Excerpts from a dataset

....

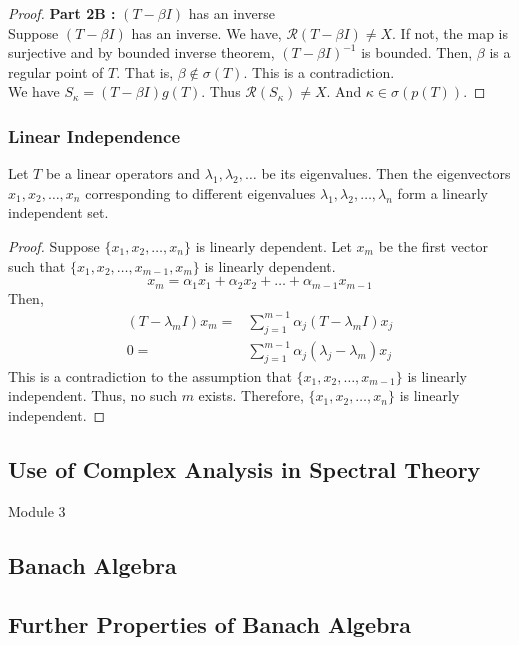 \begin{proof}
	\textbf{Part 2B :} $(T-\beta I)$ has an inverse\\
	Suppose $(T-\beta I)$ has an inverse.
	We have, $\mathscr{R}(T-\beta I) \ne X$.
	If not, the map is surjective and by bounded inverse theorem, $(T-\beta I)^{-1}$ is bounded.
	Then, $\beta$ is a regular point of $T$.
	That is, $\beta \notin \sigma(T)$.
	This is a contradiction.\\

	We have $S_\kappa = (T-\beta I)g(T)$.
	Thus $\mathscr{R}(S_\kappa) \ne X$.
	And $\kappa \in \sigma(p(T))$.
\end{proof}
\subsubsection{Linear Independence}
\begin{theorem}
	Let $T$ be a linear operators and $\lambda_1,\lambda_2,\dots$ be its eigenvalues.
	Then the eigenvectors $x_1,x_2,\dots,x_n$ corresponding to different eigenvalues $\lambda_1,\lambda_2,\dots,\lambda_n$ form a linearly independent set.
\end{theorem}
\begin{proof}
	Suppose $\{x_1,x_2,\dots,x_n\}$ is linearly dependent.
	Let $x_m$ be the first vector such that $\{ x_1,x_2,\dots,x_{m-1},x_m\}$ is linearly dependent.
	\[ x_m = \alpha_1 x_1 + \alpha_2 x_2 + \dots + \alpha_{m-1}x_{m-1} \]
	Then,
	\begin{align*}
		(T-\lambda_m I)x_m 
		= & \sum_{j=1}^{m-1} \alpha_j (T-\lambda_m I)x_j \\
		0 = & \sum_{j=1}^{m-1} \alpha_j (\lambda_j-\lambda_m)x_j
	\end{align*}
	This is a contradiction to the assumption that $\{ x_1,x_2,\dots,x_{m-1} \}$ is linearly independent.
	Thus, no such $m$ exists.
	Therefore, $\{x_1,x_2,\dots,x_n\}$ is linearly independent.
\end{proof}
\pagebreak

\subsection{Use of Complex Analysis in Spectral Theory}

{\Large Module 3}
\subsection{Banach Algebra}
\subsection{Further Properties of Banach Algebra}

....

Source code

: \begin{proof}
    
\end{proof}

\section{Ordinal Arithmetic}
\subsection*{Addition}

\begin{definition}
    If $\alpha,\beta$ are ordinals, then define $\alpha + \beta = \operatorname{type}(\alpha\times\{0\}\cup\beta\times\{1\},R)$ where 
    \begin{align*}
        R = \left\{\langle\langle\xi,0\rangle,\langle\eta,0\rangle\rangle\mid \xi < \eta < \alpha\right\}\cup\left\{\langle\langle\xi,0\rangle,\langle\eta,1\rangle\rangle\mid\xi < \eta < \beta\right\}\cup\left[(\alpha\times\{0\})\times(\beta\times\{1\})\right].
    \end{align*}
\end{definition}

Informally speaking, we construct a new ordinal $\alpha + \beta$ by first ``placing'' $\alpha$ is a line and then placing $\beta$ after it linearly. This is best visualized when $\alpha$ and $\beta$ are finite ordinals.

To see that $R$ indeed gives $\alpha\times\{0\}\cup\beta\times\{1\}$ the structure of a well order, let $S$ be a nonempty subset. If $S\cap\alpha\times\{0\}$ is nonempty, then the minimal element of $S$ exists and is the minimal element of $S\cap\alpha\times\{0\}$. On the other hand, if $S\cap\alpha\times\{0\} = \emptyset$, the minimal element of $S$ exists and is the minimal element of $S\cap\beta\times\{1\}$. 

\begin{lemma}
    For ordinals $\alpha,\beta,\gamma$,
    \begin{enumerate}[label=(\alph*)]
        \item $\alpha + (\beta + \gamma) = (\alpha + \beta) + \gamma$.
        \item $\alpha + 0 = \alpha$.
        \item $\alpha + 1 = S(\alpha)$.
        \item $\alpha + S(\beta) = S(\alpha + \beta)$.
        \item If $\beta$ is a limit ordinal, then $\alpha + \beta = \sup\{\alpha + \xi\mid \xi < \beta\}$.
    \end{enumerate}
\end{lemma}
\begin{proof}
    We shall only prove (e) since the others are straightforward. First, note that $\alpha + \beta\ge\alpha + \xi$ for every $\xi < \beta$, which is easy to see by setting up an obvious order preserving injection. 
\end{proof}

....

• **What you need to do**
Take every line from the records that holds "Banach" and copy it down.

• **Solution to this exercise**
\subsection{Banach Algebra}
\subsection{Further Properties of Banach Algebra}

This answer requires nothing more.